▶ **Listed entries**:
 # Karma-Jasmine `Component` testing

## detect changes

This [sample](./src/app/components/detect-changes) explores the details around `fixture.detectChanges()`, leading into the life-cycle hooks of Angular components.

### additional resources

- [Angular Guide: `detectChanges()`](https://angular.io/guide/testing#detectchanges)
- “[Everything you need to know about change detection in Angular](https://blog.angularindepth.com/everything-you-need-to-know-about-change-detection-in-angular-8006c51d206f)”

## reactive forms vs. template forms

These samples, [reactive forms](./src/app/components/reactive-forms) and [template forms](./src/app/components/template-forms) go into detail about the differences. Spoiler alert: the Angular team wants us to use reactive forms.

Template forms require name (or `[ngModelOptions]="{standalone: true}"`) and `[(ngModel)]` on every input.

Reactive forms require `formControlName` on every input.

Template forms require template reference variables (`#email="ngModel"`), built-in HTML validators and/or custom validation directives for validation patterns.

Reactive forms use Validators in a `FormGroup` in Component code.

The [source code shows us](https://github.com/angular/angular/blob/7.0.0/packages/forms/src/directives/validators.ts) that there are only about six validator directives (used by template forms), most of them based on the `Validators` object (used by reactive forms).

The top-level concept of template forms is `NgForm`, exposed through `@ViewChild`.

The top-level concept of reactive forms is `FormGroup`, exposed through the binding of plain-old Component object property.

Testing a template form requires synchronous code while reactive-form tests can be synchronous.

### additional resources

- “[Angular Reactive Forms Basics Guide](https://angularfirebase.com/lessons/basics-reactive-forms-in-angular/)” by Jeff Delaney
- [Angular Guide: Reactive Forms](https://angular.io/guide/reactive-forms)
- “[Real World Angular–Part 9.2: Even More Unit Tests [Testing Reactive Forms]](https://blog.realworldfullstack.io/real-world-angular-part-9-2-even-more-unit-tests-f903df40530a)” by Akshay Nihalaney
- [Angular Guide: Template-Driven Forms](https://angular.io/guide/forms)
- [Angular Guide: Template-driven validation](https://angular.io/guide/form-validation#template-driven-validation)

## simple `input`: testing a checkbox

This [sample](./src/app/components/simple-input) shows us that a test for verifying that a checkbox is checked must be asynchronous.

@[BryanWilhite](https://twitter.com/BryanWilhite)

▶ **Problem to solve**:
From the material above, return every line that contains "ngModel".

▶ **Answer section**:
Template forms require name (or `[ngModelOptions]="{standalone: true}"`) and `[(ngModel)]` on every input.
Template forms require template reference variables (`#email="ngModel"`), built-in HTML validators and/or custom validation directives for validation patterns.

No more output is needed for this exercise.